_What to work on_
Return only this: the line with "- MCQUADE, VIRGINIA S: 5 visits" and all the lines that follow it below, through the final one, exactly as they are.

_Input_
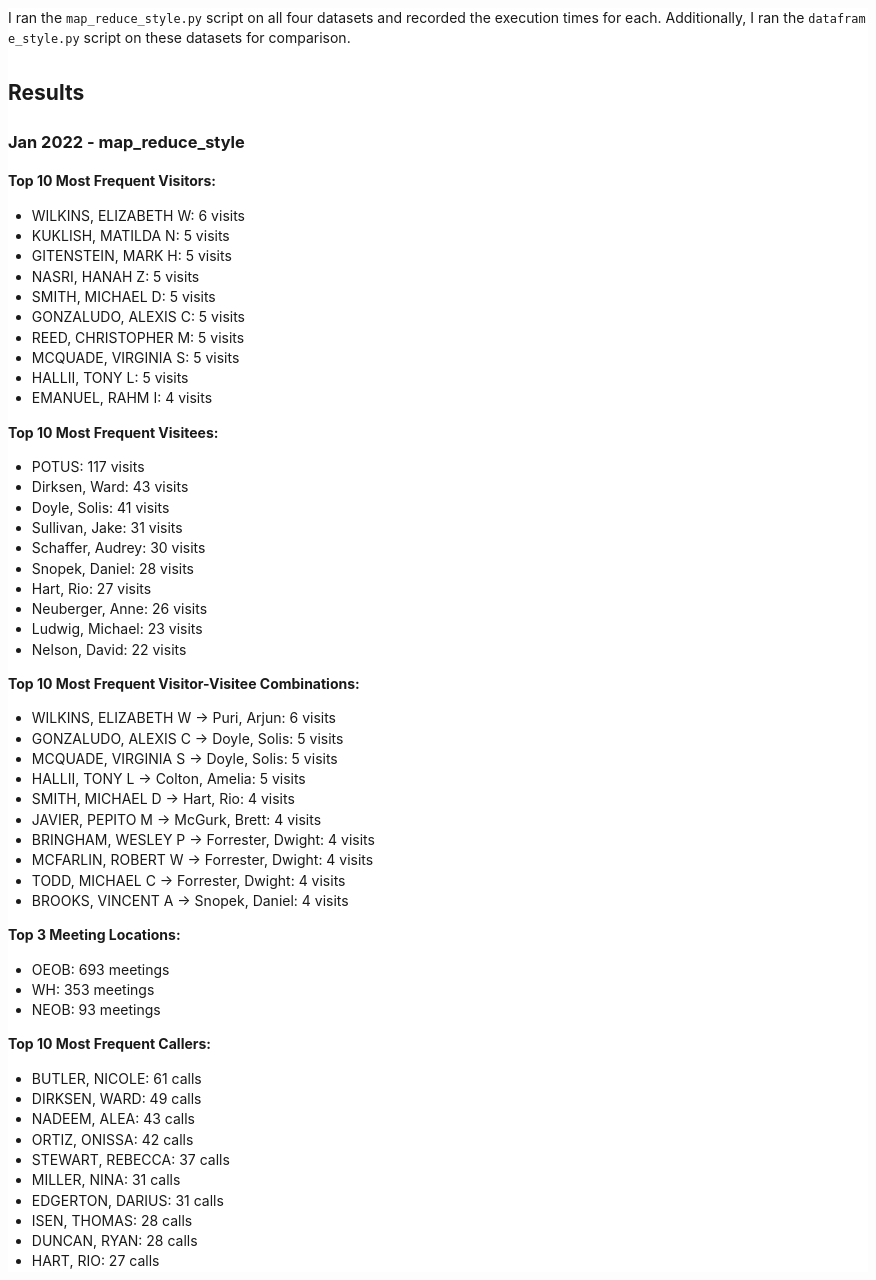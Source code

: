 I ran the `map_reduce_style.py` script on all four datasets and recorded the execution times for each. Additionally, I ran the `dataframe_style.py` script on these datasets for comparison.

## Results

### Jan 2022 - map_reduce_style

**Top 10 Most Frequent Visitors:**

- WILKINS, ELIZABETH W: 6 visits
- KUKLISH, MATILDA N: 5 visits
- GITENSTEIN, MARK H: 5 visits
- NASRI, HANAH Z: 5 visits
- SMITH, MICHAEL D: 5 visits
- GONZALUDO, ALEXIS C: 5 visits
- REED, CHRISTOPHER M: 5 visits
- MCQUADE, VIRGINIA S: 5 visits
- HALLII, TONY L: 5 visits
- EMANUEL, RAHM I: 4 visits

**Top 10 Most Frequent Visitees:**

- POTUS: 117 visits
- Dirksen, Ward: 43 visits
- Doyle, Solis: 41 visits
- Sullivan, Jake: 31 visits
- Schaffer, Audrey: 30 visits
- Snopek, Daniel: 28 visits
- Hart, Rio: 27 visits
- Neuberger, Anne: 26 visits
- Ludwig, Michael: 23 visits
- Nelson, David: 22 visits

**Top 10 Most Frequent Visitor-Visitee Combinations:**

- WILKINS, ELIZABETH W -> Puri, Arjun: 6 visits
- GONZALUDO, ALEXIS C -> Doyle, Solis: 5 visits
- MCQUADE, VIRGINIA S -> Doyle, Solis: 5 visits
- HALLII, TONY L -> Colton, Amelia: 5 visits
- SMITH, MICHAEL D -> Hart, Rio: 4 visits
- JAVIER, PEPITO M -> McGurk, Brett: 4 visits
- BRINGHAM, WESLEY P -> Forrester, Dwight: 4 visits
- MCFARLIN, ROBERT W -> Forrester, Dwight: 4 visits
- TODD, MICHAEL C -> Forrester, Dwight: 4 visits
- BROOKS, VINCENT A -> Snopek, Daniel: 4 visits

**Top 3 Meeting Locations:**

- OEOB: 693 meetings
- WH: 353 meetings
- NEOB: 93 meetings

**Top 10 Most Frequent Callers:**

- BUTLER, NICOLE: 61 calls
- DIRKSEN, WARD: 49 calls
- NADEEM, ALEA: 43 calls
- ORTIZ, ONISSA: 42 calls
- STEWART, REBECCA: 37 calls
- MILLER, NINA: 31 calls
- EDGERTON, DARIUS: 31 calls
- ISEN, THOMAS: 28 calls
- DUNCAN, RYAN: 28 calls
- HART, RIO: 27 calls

_Solution to this exercise_
- MCQUADE, VIRGINIA S: 5 visits
- HALLII, TONY L: 5 visits
- EMANUEL, RAHM I: 4 visits

**Top 10 Most Frequent Visitees:**

- POTUS: 117 visits
- Dirksen, Ward: 43 visits
- Doyle, Solis: 41 visits
- Sullivan, Jake: 31 visits
- Schaffer, Audrey: 30 visits
- Snopek, Daniel: 28 visits
- Hart, Rio: 27 visits
- Neuberger, Anne: 26 visits
- Ludwig, Michael: 23 visits
- Nelson, David: 22 visits

**Top 10 Most Frequent Visitor-Visitee Combinations:**

- WILKINS, ELIZABETH W -> Puri, Arjun: 6 visits
- GONZALUDO, ALEXIS C -> Doyle, Solis: 5 visits
- MCQUADE, VIRGINIA S -> Doyle, Solis: 5 visits
- HALLII, TONY L -> Colton, Amelia: 5 visits
- SMITH, MICHAEL D -> Hart, Rio: 4 visits
- JAVIER, PEPITO M -> McGurk, Brett: 4 visits
- BRINGHAM, WESLEY P -> Forrester, Dwight: 4 visits
- MCFARLIN, ROBERT W -> Forrester, Dwight: 4 visits
- TODD, MICHAEL C -> Forrester, Dwight: 4 visits
- BROOKS, VINCENT A -> Snopek, Daniel: 4 visits

**Top 3 Meeting Locations:**

- OEOB: 693 meetings
- WH: 353 meetings
- NEOB: 93 meetings

**Top 10 Most Frequent Callers:**

- BUTLER, NICOLE: 61 calls
- DIRKSEN, WARD: 49 calls
- NADEEM, ALEA: 43 calls
- ORTIZ, ONISSA: 42 calls
- STEWART, REBECCA: 37 calls
- MILLER, NINA: 31 calls
- EDGERTON, DARIUS: 31 calls
- ISEN, THOMAS: 28 calls
- DUNCAN, RYAN: 28 calls
- HART, RIO: 27 calls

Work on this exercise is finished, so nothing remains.